Peki, İstanbul’dan sınıra doğru yola çıkanların beklentisi ne? Binlerce kişi neden Türkiye’den Avrupa’ya geçmek istiyor? Sputnik, bu sorunun yanıtını Kazlıçeşme’deki oluşan otobüs durağından ve Esenler Otogarı’ndan Yunanistan ve Bulgaristan sınırına ulaşmak için yola çıkanlara mikrofon uzatarak yanıt aradı. İsmini vermek istemeyen ve 1 yıldır Türkiye’de bulunduğunu 24 yaşındaki bir Afgan genç “Gitmek istiyorum çünkü bize burada her şey zor. Suriyelilerin her şeyi var. Kartları var, istedikleri hastaneye gidebiliyorlar. Ama bizi içeri almıyorlar. Eşim Afganistan’da ama mecburen gideceğim. Burada inşaatta çalışıyorum” diyor.
20 yaşındaki Muhammed ise Suriye’nin başkenti Şam’da bırakarak 3 yıldır Türkiye’de yaşıyor. Avrupa’da eğitim alma hayali olduğunu söyleyen Muhammed “Liseye kadar okuyabildim ama savaş başlayınca mecburen para kazanmak zorunda kaldım. Türkiye’de 3 yıl yaşadım ama hayalim Avrupa’ya ulaşıp orada eğitim almak” diyor.
Esenler Otogarı’ndan Edirne’ye gitmek için otobüs bekleyen arasında 32 yaşındaki Alan da var. Alan’ın Türkiye’de uzun bir macerası olmuş, Kamışlı’dan Türkiye’ye geldikten sonra sırasıyla Mardin, Adana ve İstanbul’da yaşamış. Alan da Muhammed gibi ülkesindeyken eğitim alıyormuş ancak Türkiye’ye gelince çalışmaya başlamış:
“Türkiye’ye geldiğimden beri çalışıyorum. 5 dil biliyorum. O yüzden tercümanlık yapıyorum. Avrupa’ya gitmek istememin sebebi, yakınlarımın bir kısmının Almanya’da olması. Orada restoran işletiyorlar. Ben de onların yanına gitmek istiyorum. 8 yıldır Türkiye’deydim ve çok mutluydum ama Avrupa’yı da çok seviyorum.”

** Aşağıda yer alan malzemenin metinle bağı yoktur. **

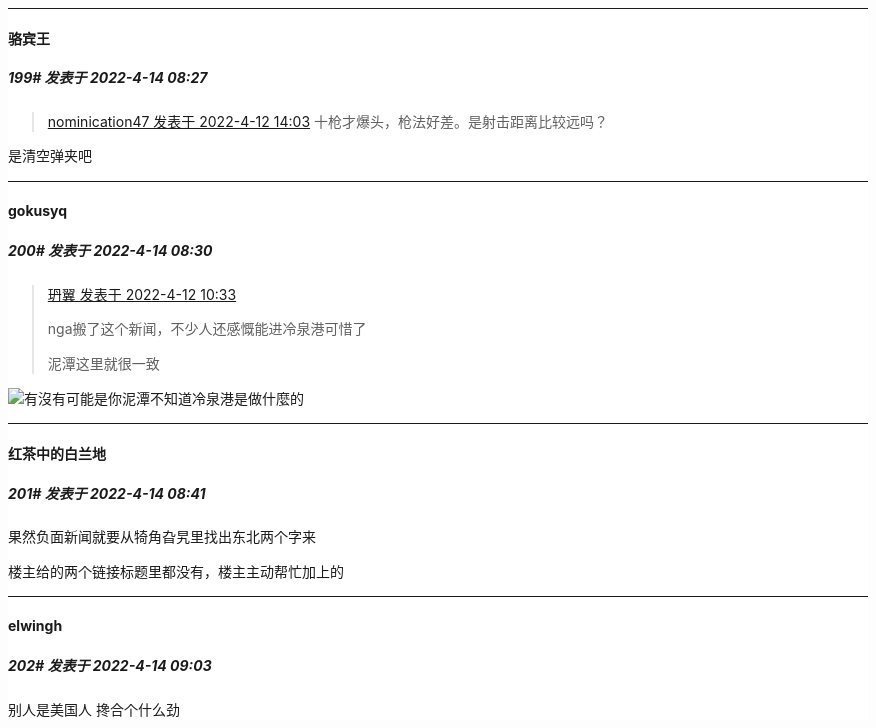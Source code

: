

*****

####  骆宾王  
##### 199#       发表于 2022-4-14 08:27

<blockquote><a href="httphttps://bbs.saraba1st.com/2b/forum.php?mod=redirect&amp;goto=findpost&amp;pid=55420028&amp;ptid=2064108" target="_blank">nominication47 发表于 2022-4-12 14:03</a>
十枪才爆头，枪法好差。是射击距离比较远吗？</blockquote>
是清空弹夹吧

*****

####  gokusyq  
##### 200#       发表于 2022-4-14 08:30

<blockquote><a href="httphttps://bbs.saraba1st.com/2b/forum.php?mod=redirect&amp;goto=findpost&amp;pid=55416013&amp;ptid=2064108" target="_blank">玬翼 发表于 2022-4-12 10:33</a>

nga搬了这个新闻，不少人还感慨能进冷泉港可惜了

泥潭这里就很一致</blockquote>
<img src="https://static.saraba1st.com/image/smiley/face2017/040.png" referrerpolicy="no-referrer">有沒有可能是你泥潭不知道冷泉港是做什麼的



*****

####  红茶中的白兰地  
##### 201#       发表于 2022-4-14 08:41

果然负面新闻就要从犄角旮旯里找出东北两个字来

楼主给的两个链接标题里都没有，楼主主动帮忙加上的



*****

####  elwingh  
##### 202#       发表于 2022-4-14 09:03

别人是美国人 搀合个什么劲

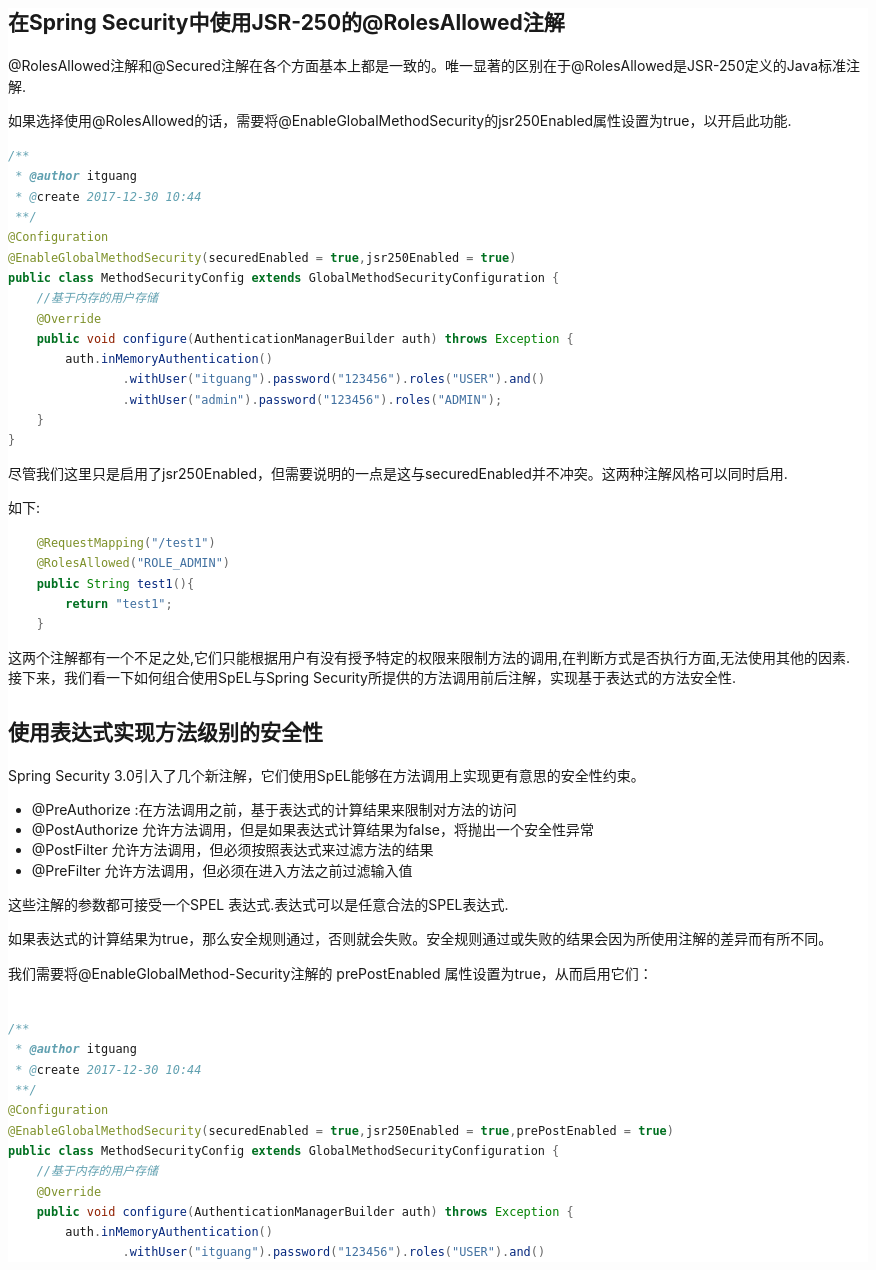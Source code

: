 
## 在Spring Security中使用JSR-250的@RolesAllowed注解

@RolesAllowed注解和@Secured注解在各个方面基本上都是一致的。唯一显著的区别在于@RolesAllowed是JSR-250定义的Java标准注解.

如果选择使用@RolesAllowed的话，需要将@EnableGlobalMethodSecurity的jsr250Enabled属性设置为true，以开启此功能.

```java
/**
 * @author itguang
 * @create 2017-12-30 10:44
 **/
@Configuration
@EnableGlobalMethodSecurity(securedEnabled = true,jsr250Enabled = true)
public class MethodSecurityConfig extends GlobalMethodSecurityConfiguration {
    //基于内存的用户存储
    @Override
    public void configure(AuthenticationManagerBuilder auth) throws Exception {
        auth.inMemoryAuthentication()
                .withUser("itguang").password("123456").roles("USER").and()
                .withUser("admin").password("123456").roles("ADMIN");
    }
}
```

尽管我们这里只是启用了jsr250Enabled，但需要说明的一点是这与securedEnabled并不冲突。这两种注解风格可以同时启用.

如下:

```java
    @RequestMapping("/test1")
    @RolesAllowed("ROLE_ADMIN")
    public String test1(){
        return "test1";
    }
```

这两个注解都有一个不足之处,它们只能根据用户有没有授予特定的权限来限制方法的调用,在判断方式是否执行方面,无法使用其他的因素.
接下来，我们看一下如何组合使用SpEL与Spring Security所提供的方法调用前后注解，实现基于表达式的方法安全性.

## 使用表达式实现方法级别的安全性

Spring Security 3.0引入了几个新注解，它们使用SpEL能够在方法调用上实现更有意思的安全性约束。

* @PreAuthorize             :在方法调用之前，基于表达式的计算结果来限制对方法的访问
* @PostAuthorize            允许方法调用，但是如果表达式计算结果为false，将抛出一个安全性异常
* @PostFilter               允许方法调用，但必须按照表达式来过滤方法的结果
* @PreFilter                允许方法调用，但必须在进入方法之前过滤输入值

这些注解的参数都可接受一个SPEL 表达式.表达式可以是任意合法的SPEL表达式.

如果表达式的计算结果为true，那么安全规则通过，否则就会失败。安全规则通过或失败的结果会因为所使用注解的差异而有所不同。

我们需要将@EnableGlobalMethod-Security注解的 prePostEnabled 属性设置为true，从而启用它们：

```java

/**
 * @author itguang
 * @create 2017-12-30 10:44
 **/
@Configuration
@EnableGlobalMethodSecurity(securedEnabled = true,jsr250Enabled = true,prePostEnabled = true)
public class MethodSecurityConfig extends GlobalMethodSecurityConfiguration {
    //基于内存的用户存储
    @Override
    public void configure(AuthenticationManagerBuilder auth) throws Exception {
        auth.inMemoryAuthentication()
                .withUser("itguang").password("123456").roles("USER").and()
```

Otogarda bekleyişi sürenlerden birisi de 1.5 yıl önce Afganistan’dan Türkiye’ye gelmiş olan Aşraf. 27 yaşındaki Aşraf, 1.5 yıldır Taksim’de bir restoranda garsonluk yaparak geçinmeye çalıştığını ancak bunun artık neredeyse imkansız hale geldiğini anlatıyor:
“Ben Türkiye’ye geleli 1.5 yıl oldu. Taksim’de bir restoranda garsonluk yapıyordum ve restorana yakın bir yerde kalıyordum. Ama artık Türkiye’de her şey o kadar pahalı ki burada yaşamak neredeyse imkansız. Ülkeme de dönmek istemiyorum, orada da durumlar çok kötü. O yüzden iyi bir hayat umuduyla Avrupa’ya gitmek istiyorum.”